▸ **DATA SHOWN**

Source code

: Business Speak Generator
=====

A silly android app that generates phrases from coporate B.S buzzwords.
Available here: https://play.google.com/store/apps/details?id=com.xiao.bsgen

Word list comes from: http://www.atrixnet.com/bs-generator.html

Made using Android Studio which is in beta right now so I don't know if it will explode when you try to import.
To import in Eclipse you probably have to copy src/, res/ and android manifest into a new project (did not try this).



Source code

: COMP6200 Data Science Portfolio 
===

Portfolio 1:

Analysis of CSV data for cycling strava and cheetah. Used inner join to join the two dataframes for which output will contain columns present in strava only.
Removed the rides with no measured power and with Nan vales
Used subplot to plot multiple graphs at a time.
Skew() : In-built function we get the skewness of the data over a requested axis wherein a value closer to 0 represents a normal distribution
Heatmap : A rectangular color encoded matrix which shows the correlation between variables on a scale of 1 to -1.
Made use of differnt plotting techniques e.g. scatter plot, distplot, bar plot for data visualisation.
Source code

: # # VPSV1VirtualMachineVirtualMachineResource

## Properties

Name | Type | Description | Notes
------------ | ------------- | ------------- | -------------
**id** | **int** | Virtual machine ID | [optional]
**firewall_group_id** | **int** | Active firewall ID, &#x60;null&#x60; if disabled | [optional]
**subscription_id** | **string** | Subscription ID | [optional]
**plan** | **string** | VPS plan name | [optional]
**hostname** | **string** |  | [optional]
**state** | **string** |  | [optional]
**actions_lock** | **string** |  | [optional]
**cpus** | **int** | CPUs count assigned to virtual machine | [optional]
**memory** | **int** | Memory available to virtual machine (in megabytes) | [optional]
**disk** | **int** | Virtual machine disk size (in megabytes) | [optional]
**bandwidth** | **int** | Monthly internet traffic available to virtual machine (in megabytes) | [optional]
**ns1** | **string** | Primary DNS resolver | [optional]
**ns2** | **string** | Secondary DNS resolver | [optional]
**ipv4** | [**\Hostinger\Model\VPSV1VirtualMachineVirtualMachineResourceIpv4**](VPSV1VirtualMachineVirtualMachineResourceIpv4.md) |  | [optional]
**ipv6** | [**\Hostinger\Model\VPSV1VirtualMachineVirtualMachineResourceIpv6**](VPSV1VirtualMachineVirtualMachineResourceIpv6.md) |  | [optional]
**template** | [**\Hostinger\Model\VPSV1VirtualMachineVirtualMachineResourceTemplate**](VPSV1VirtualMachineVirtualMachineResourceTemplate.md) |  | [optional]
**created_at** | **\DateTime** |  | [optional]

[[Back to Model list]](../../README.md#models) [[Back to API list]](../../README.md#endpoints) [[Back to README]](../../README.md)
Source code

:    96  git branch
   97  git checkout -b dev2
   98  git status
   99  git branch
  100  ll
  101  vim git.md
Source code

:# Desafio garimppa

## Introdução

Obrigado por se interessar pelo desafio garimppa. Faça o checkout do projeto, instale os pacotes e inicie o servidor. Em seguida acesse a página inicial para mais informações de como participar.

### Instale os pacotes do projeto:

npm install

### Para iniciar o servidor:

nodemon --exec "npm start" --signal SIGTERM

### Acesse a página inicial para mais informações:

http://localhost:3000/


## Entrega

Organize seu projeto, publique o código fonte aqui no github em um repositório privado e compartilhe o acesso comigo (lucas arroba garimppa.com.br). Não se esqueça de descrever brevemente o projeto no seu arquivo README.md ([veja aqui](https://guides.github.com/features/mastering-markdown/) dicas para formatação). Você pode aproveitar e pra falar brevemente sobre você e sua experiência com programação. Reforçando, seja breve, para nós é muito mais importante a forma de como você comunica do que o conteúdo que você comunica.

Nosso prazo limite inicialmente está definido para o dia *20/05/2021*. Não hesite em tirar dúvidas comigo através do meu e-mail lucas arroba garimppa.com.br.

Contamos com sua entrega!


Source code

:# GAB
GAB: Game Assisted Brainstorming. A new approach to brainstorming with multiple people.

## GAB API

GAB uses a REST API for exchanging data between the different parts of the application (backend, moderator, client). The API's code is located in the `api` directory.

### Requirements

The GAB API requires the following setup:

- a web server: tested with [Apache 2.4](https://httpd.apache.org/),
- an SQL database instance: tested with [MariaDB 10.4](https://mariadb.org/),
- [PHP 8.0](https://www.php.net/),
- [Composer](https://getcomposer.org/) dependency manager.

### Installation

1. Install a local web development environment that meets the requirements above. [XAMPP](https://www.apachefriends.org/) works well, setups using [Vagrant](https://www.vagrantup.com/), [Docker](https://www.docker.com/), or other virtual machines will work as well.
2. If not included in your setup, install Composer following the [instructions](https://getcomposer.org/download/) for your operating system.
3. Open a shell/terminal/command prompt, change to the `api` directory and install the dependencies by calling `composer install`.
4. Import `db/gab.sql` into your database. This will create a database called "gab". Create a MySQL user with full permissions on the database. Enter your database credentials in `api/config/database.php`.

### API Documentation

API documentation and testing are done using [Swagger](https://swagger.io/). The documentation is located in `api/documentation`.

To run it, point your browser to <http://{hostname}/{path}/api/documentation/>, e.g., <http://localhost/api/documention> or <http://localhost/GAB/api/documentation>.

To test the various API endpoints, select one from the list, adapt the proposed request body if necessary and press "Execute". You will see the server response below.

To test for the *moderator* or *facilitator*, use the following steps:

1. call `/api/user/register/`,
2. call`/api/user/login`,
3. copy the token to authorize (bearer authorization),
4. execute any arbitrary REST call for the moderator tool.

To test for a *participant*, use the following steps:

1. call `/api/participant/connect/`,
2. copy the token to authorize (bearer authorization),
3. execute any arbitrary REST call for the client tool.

▸ **WORK TASK**
In the entries above, find each line with the word "Used" and copy it.

▸ **RESPONSE TO THE EXERCISE**
Analysis of CSV data for cycling strava and cheetah. Used inner join to join the two dataframes for which output will contain columns present in strava only.
Used subplot to plot multiple graphs at a time.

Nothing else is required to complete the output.